2 comments on this entry.

  • Jazmeister | 23 Jun 2009

    No, he’s right! Twitter is a sequence of 1 to 1 communications, and therefore isn’t a social network. Just like talking to people, and writing letters. You can’t build social groups with those! Duh!

  • Tom | 23 Jun 2009

    Well, it really isn’t; it’s a haphazard combination of 1-1, 1-group, and 1-all (broadcast). I mainly use it to broadcast to groups (ie: ‘who wants a beer tonight’, still my most common usage). And broadcast systems are ways of building communities, groups, “social networks” (which is such a horrible term anyhow). Look at CB radio, for instance; it’s just a transport mechanism for voice chat, but it becomes a useful tool as well as a social hub for long-distance truckers and radio hams. Twitter, at its core, is just a messaging bus; then, it becomes whatever its users make it.

    But also: I disagree because there’s far more value in services built around social objects than around just connecting you to people. The idea of listening to last.fm with my friends is far more interesting than another box to look at Facebook on.

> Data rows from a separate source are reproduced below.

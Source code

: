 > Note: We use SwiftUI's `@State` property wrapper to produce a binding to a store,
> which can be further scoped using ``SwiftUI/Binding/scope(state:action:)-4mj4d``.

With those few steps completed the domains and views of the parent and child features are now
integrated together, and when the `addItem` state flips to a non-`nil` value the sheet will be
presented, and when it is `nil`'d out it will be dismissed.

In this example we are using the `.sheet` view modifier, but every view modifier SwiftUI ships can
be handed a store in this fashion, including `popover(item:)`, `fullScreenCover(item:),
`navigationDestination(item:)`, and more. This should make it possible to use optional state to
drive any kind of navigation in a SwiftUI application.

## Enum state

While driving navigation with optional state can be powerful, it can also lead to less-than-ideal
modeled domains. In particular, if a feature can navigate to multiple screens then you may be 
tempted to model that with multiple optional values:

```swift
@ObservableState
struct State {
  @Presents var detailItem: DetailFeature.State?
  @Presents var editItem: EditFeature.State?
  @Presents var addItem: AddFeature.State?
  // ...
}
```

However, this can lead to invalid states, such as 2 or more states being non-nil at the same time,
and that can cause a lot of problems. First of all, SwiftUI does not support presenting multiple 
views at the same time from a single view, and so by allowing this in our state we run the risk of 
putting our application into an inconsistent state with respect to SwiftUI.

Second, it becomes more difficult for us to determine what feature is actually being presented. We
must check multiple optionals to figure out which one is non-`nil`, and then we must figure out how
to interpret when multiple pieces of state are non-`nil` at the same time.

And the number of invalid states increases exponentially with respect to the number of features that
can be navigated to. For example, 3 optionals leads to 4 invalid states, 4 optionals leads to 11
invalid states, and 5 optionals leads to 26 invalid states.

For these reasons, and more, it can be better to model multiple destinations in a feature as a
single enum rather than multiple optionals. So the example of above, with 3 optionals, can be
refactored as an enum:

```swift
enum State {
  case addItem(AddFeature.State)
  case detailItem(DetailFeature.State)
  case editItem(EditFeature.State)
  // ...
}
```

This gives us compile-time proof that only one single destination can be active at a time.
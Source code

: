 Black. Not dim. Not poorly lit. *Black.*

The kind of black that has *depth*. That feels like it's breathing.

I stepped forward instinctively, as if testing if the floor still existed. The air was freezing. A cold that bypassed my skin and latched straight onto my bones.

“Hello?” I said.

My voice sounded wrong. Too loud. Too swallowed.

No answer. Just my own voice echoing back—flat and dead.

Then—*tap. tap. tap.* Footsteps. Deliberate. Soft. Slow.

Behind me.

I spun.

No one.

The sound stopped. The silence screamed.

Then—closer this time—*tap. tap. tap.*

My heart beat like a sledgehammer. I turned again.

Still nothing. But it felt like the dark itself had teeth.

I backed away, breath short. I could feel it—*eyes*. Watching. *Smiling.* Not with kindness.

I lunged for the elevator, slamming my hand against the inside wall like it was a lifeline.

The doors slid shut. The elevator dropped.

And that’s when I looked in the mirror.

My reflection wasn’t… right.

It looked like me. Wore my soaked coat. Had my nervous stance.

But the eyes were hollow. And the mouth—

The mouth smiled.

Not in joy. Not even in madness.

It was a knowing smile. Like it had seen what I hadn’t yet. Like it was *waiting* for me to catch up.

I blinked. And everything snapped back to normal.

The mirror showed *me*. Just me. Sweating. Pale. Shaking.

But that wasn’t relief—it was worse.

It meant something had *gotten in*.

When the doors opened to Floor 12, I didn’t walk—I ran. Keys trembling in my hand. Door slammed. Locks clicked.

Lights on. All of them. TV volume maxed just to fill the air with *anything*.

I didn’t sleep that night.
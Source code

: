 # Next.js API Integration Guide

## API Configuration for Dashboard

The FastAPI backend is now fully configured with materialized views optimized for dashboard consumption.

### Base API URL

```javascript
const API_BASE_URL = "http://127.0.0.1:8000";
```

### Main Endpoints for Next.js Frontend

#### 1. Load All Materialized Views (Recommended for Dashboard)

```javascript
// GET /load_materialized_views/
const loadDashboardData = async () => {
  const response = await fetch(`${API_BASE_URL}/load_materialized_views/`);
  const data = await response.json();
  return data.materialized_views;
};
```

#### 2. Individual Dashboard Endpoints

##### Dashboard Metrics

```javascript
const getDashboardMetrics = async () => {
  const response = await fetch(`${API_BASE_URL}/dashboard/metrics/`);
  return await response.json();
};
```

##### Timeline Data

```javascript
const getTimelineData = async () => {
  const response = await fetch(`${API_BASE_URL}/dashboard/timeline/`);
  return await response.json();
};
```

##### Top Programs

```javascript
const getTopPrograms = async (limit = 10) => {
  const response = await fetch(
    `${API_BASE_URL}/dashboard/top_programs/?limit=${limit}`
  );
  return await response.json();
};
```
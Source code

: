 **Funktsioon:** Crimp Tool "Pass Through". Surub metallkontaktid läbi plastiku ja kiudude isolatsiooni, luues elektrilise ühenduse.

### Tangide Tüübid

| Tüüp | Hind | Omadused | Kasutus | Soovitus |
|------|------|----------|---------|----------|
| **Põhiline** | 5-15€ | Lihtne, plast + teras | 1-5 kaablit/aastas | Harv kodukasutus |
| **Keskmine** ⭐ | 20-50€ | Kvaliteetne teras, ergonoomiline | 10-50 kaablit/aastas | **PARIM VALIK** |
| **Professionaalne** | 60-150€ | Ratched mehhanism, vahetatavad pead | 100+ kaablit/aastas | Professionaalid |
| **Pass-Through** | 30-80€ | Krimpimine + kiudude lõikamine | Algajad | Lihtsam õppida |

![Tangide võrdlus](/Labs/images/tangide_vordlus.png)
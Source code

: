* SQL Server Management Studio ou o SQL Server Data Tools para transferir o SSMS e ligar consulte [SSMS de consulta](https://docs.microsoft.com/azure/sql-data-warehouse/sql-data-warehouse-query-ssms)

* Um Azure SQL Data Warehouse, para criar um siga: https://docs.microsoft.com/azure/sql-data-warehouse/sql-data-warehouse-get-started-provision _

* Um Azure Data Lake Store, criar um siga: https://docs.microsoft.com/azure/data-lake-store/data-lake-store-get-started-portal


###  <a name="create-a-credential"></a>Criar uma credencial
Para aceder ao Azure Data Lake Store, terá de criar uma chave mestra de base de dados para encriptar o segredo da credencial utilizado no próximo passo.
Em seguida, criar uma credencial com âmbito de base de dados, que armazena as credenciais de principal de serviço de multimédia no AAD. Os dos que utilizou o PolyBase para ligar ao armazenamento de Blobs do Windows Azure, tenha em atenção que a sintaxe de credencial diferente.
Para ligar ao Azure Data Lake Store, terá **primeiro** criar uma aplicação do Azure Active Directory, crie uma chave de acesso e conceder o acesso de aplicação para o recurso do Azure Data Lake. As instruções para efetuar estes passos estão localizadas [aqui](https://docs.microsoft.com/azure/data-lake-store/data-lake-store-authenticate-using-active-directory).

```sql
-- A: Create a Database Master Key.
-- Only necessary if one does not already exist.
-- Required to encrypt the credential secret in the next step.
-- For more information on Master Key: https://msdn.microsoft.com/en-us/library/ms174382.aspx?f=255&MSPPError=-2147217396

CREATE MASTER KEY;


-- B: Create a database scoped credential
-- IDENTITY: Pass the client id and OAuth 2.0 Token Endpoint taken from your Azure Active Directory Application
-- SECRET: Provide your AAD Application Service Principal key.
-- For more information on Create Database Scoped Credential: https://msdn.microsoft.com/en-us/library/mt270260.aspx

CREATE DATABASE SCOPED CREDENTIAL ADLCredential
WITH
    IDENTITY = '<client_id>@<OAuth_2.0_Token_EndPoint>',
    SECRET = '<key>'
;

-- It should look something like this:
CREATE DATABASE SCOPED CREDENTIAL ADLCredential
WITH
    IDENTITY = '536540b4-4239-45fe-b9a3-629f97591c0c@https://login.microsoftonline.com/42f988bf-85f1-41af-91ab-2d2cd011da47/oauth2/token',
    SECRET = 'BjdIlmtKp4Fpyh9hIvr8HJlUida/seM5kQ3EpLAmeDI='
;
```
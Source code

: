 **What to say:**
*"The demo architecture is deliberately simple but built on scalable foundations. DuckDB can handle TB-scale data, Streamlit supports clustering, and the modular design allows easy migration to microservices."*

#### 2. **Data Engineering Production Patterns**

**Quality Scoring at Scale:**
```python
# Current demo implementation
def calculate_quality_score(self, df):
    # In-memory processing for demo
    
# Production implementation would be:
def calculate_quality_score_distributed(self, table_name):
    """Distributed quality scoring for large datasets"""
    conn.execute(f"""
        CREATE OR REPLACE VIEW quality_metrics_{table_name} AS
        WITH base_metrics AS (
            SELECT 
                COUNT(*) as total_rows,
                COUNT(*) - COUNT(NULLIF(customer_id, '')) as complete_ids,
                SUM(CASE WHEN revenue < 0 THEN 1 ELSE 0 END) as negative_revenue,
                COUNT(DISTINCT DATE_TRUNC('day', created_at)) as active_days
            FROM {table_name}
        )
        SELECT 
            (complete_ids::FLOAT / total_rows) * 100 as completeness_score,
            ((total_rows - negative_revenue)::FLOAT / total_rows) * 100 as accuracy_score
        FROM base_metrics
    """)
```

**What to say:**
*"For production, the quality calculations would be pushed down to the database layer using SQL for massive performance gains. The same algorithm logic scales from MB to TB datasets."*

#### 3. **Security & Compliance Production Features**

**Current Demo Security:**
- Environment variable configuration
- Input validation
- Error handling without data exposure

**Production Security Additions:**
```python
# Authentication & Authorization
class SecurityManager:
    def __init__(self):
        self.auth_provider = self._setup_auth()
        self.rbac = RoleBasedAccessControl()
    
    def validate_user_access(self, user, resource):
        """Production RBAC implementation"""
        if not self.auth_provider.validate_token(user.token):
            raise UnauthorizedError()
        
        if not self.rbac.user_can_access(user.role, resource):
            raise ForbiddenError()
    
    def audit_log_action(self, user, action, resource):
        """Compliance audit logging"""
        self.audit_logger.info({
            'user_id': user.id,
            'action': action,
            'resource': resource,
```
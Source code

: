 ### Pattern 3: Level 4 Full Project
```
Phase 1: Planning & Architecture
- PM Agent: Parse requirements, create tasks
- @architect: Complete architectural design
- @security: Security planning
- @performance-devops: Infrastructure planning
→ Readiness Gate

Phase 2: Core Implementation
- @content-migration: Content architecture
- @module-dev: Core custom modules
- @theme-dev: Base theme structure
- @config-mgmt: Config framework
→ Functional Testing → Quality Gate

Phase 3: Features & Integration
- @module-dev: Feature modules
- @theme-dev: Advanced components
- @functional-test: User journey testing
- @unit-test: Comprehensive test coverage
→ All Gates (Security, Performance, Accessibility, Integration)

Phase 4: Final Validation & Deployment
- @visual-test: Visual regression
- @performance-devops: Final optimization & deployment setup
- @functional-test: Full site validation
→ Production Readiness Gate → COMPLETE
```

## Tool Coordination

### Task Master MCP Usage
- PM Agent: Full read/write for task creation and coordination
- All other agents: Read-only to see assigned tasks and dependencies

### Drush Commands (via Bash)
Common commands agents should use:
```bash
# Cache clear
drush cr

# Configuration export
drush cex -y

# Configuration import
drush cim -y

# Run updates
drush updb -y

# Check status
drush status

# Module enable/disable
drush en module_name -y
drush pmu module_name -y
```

    Not duh at all, I’m afraid. I’m not going to go on longer here, mainly because I’ve got one-and-a-half conference sessions on this subject to write in the next three weeks and they’ll like be online, but basically: my disagreement was not just with this quotation, but with quite a bit of the article. My disagreement is based on deeper knowledge than a single delicious comment contains.